The ruling is interesting for several reasons, including some of the First Amendment-type arguments made by hiQ to support its right to scrape.  
“To choke off speech and the precursor of speech, the gathering of facts and the analysis of information, is a dangerous path down which we should not go,” 
         -- Harvard law professor Laurence Tribe, representing hiQ, reportedly told                 the judge.    
“hiQ believes that public data must remain public, and innovation on the internet should not be stifled by legal bullying or the anti-competitive hoarding of public data by a small group of powerful companies, ... It is important to understand that hiQ doesn’t analyze private sections of LinkedIn – we only review public profile information. We don’t republish or sell the data we collect. We only use it as the basis for the valuable analysis we provide to employers. ”
            -- hiQ said in a statement 

Okay, meh. But how about what happens next?  Like Microsoft (which owns LinkedIn) firms like Facebook, Amazon, eBay and Google, control and study copious amounts of customer data (and they sometimes get hacked and lose control of it).  But importantly they also sell it (as does hiQ).  We might like to think that they only sell aggregate data, but how would we know? 

Personal, Personnel Information

What interests us is that hiQ sells information about LinkedIn users to those LinkedIn users' bosses, including information, generated from scraping LinkedIn, about the likelihood of an employee leaving. hiQ's clients reportedly include companies like CapitalOne and GoDaddy, and hiQ's products include their Keeper product, which identifies, for employers, when their employees are at risk of leaving for another job. (For example, when employees are "looking around," they tend to make connections on LinkedIn.)

So that's a sale not necessarily of the more obvious, vanilla, personal information (name, address, date-of-birth), but user/employee/personnel's tendencies and movements.
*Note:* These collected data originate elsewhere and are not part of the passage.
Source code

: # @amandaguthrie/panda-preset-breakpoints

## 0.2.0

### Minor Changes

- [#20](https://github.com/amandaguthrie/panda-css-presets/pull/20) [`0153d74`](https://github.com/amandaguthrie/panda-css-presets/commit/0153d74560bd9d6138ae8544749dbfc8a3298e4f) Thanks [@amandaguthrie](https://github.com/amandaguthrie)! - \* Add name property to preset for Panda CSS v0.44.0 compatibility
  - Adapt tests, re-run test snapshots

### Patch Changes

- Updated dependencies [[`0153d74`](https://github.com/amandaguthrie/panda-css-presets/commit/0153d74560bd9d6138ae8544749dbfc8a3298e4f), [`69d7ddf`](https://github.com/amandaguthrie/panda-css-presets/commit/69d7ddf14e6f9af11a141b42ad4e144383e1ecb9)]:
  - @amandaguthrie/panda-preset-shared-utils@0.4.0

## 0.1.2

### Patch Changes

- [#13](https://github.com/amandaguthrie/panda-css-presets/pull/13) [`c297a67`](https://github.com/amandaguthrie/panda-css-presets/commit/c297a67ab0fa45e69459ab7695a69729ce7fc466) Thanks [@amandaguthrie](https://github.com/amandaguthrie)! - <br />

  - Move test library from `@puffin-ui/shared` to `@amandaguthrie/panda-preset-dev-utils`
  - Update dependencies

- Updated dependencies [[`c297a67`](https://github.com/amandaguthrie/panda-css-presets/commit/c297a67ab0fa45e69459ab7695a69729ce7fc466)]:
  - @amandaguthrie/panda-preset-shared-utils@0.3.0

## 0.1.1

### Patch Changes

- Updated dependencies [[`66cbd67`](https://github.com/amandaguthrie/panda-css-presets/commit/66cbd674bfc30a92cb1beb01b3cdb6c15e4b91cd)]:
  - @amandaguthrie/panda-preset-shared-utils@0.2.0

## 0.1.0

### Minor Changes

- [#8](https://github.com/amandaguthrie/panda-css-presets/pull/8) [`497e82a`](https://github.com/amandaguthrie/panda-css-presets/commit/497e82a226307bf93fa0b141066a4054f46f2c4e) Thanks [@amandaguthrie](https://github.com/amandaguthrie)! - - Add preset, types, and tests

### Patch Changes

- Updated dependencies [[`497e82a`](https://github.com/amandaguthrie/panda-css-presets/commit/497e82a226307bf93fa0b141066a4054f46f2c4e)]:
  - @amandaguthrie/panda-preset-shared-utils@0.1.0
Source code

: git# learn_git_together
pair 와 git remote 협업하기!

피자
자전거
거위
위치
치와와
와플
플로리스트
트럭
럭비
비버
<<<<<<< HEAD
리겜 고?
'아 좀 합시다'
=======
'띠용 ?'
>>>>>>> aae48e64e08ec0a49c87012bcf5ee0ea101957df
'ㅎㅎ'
But it's almost certainly not aggregated: if it were aggregated, it would be worthless.  Sure, they're not selling the individual's vanilla data itself but they've done a basic analysis of individual's behavior and are selling the analysis.  Aggregated, it is not. 

hiQ would have no greater ownership interest in our data than LinkedIn would have.  Through hiQ's bots, we just have a simple work-around (imagine, for example, that LinkedIn were simply to buy a stake in hiQ).  If we knew that LinkedIn could "tell on us" to our employers -- and make money doing so -- would we have signed up?

We have the Latin expressions caveat emptor and caveat venditor to connote the short-hand principles of buyer-beware and seller-beware, when entering into transactions.  In 2018, the awkward expression caveat utilitor -- user-beware -- might just become part of our lexicon.

The value of Johnny's house, or Sandy's choice of handbags, is information that would help advertisers target Johnny or Sandy more appropriately.  If Johnny's house price is on the low end, all else equal one wouldn't push Maserati ads at him.  If Sandy is buying Louis Vuitton bags, well, maybe she would like this newly-released Prada bag or another Louis Vuitton bag.  But whose data is that, and do companies have a right to sell and profit from that information?  And how do we separate data, the sale of which may be limited on an individual basis, from analysis of data, which seems to be fair game.  Are these two both analyses?

  • Johnny's house was purchased for $200K this year
  • Last year, Sandy bought two of Brand X's bags and three of Brand Y's bags.

All the best for 2018.  Keep watching the Watchmen.

~ PF2